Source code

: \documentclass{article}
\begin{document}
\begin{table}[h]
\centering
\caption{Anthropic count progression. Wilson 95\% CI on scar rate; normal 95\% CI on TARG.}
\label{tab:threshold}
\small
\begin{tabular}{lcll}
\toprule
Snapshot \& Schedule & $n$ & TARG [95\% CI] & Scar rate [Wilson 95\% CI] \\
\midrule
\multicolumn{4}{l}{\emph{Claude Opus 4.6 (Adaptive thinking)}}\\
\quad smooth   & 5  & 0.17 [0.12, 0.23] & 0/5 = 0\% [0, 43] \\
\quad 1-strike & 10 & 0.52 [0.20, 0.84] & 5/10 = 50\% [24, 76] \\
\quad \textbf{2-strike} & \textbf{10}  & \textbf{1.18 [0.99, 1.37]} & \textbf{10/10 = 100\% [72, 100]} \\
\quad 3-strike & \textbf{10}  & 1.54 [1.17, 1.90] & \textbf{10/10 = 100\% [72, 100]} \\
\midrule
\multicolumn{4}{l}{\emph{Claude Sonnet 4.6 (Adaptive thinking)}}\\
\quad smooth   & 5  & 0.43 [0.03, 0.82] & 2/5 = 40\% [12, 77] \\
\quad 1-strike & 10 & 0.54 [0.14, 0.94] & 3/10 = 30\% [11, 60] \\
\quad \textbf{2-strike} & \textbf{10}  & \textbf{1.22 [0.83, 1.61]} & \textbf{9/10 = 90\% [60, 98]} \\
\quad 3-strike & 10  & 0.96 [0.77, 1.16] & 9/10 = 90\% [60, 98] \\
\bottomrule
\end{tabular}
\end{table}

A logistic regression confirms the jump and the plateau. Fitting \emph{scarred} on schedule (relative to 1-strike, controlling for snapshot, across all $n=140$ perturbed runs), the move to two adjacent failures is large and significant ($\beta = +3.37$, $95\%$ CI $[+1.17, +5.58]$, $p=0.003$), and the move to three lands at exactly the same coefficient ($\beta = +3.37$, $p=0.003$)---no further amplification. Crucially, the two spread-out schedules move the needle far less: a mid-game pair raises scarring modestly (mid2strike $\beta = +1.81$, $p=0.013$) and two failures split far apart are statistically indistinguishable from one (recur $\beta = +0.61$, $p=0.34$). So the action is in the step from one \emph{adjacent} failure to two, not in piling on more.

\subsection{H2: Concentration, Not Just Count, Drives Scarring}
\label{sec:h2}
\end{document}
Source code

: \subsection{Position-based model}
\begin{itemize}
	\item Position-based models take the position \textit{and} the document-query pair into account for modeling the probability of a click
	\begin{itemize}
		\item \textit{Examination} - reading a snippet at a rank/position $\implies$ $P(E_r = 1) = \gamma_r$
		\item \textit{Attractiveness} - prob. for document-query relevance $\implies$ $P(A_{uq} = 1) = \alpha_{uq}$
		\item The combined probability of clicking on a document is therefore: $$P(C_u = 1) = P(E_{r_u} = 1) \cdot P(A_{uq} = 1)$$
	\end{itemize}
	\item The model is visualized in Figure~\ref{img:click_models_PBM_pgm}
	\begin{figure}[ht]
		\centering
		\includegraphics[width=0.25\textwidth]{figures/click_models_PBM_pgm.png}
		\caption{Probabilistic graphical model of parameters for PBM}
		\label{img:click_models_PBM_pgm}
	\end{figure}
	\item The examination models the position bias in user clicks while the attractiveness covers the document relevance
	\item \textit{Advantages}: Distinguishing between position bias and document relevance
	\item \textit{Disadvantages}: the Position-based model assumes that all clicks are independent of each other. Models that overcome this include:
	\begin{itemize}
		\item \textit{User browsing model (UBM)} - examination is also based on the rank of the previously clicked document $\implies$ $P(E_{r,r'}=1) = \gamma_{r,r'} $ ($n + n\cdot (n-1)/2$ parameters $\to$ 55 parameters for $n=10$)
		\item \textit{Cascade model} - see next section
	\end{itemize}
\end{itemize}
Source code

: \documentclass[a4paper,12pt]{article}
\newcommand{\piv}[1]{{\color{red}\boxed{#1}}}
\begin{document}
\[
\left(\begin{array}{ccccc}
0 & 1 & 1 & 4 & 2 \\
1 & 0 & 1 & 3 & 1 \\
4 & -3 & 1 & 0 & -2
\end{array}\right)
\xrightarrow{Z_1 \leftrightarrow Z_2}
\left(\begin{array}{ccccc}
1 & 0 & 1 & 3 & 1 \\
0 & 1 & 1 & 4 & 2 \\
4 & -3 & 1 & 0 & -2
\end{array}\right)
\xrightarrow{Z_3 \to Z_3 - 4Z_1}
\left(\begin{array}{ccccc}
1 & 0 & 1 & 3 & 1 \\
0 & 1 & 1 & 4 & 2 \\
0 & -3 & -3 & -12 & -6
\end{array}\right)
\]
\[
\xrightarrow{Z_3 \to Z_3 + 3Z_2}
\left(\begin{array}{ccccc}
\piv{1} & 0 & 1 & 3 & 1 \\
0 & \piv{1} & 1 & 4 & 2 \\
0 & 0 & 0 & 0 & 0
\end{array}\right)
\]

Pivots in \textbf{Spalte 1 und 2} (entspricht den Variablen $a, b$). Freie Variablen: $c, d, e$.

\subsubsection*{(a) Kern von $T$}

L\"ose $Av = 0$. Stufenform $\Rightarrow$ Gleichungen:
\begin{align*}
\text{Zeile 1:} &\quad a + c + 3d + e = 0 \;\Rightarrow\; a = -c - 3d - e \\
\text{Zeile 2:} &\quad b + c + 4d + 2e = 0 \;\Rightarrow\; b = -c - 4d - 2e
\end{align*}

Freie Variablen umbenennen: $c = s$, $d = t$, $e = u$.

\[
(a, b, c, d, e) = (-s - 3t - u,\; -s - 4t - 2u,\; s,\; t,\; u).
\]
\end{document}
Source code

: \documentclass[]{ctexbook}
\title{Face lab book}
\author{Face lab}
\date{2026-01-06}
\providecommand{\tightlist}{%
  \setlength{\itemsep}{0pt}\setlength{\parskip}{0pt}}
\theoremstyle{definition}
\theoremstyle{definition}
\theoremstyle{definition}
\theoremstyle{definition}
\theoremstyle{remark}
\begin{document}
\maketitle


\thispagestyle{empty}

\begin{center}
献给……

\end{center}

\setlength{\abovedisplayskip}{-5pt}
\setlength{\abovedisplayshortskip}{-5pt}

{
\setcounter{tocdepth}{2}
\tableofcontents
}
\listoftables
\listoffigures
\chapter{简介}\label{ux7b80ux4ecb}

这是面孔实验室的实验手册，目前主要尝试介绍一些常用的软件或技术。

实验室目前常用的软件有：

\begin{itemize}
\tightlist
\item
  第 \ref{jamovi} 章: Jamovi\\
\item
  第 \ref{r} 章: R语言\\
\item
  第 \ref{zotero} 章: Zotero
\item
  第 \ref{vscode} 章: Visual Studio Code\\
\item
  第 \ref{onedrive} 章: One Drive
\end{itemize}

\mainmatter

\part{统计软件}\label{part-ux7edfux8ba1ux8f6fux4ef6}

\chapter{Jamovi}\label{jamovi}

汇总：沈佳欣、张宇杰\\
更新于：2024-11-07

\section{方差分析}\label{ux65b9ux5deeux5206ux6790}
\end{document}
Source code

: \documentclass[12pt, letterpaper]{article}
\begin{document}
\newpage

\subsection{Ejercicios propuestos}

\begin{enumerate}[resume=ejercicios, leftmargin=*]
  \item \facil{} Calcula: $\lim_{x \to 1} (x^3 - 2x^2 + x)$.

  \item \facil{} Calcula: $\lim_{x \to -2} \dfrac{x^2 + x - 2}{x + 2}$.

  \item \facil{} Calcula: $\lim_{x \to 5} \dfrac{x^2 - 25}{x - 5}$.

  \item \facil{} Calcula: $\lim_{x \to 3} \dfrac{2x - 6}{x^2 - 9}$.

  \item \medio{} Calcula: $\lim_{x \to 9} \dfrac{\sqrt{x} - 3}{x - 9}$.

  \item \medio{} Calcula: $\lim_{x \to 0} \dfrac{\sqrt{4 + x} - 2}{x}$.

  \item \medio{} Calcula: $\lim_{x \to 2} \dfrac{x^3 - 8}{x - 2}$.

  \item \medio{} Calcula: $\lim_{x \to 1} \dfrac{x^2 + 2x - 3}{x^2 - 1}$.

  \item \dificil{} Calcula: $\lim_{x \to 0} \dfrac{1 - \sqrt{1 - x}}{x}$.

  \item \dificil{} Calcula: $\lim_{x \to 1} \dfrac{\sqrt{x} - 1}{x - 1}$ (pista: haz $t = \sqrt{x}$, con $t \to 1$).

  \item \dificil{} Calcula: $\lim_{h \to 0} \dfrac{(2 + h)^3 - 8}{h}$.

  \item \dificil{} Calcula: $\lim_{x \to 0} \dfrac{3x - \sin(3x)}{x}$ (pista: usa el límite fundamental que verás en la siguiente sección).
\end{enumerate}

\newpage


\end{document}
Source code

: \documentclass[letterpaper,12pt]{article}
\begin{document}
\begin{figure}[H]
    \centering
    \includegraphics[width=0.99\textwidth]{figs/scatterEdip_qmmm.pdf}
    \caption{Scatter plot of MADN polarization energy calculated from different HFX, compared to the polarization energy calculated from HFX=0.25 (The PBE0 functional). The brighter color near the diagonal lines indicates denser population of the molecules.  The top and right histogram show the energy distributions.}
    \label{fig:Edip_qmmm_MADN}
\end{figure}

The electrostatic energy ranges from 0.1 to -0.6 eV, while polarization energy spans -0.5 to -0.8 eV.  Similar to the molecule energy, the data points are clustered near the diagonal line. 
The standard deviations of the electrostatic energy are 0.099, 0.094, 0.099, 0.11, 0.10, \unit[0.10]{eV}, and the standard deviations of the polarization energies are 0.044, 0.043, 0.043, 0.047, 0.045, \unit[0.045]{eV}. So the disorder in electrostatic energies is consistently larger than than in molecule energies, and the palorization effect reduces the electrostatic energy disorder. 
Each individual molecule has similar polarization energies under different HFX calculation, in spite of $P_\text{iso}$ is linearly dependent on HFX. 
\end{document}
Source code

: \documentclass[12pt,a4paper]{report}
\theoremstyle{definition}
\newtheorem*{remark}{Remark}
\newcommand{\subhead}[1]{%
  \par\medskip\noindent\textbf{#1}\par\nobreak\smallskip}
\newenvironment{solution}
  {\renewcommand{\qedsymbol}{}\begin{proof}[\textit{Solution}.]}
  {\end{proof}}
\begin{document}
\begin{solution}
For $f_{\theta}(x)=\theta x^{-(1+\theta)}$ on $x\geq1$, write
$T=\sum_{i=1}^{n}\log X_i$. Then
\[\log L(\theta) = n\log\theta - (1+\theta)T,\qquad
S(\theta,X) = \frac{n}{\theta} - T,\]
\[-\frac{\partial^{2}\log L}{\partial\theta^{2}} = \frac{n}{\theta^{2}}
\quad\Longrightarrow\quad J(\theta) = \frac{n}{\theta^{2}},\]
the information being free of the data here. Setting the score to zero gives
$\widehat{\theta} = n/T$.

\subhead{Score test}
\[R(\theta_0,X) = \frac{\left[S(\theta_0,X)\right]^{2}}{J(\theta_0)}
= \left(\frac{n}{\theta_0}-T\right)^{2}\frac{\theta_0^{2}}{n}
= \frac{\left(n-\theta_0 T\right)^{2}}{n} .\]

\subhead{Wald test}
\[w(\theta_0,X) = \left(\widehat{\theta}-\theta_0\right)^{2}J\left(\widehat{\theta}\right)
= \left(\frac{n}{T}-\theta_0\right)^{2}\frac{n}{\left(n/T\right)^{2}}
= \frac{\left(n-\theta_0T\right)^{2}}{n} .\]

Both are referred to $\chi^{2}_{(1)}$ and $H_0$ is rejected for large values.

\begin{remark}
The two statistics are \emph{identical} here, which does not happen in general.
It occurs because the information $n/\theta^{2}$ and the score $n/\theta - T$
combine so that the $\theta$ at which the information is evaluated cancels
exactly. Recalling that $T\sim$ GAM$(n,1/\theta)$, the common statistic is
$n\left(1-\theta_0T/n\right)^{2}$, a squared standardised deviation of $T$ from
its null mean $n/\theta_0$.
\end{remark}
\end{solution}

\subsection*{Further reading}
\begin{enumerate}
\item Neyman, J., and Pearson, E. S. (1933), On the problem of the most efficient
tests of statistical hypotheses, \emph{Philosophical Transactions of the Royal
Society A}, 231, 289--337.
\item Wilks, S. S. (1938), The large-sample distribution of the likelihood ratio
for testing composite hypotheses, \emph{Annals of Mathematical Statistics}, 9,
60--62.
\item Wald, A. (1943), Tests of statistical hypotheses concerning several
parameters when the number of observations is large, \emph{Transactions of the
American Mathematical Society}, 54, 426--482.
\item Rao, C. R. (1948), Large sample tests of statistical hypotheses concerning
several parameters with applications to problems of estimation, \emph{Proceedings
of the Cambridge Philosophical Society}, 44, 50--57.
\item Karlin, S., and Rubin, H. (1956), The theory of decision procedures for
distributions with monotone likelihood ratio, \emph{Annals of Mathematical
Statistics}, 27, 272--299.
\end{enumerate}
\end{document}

=====

## WHAT THE TASK ASKS
In the material above, find the lines that contain "with" and show them.

## SOLUTION BELOW
several parameters with applications to problems of estimation, \emph{Proceedings
distributions with monotone likelihood ratio, \emph{Annals of Mathematical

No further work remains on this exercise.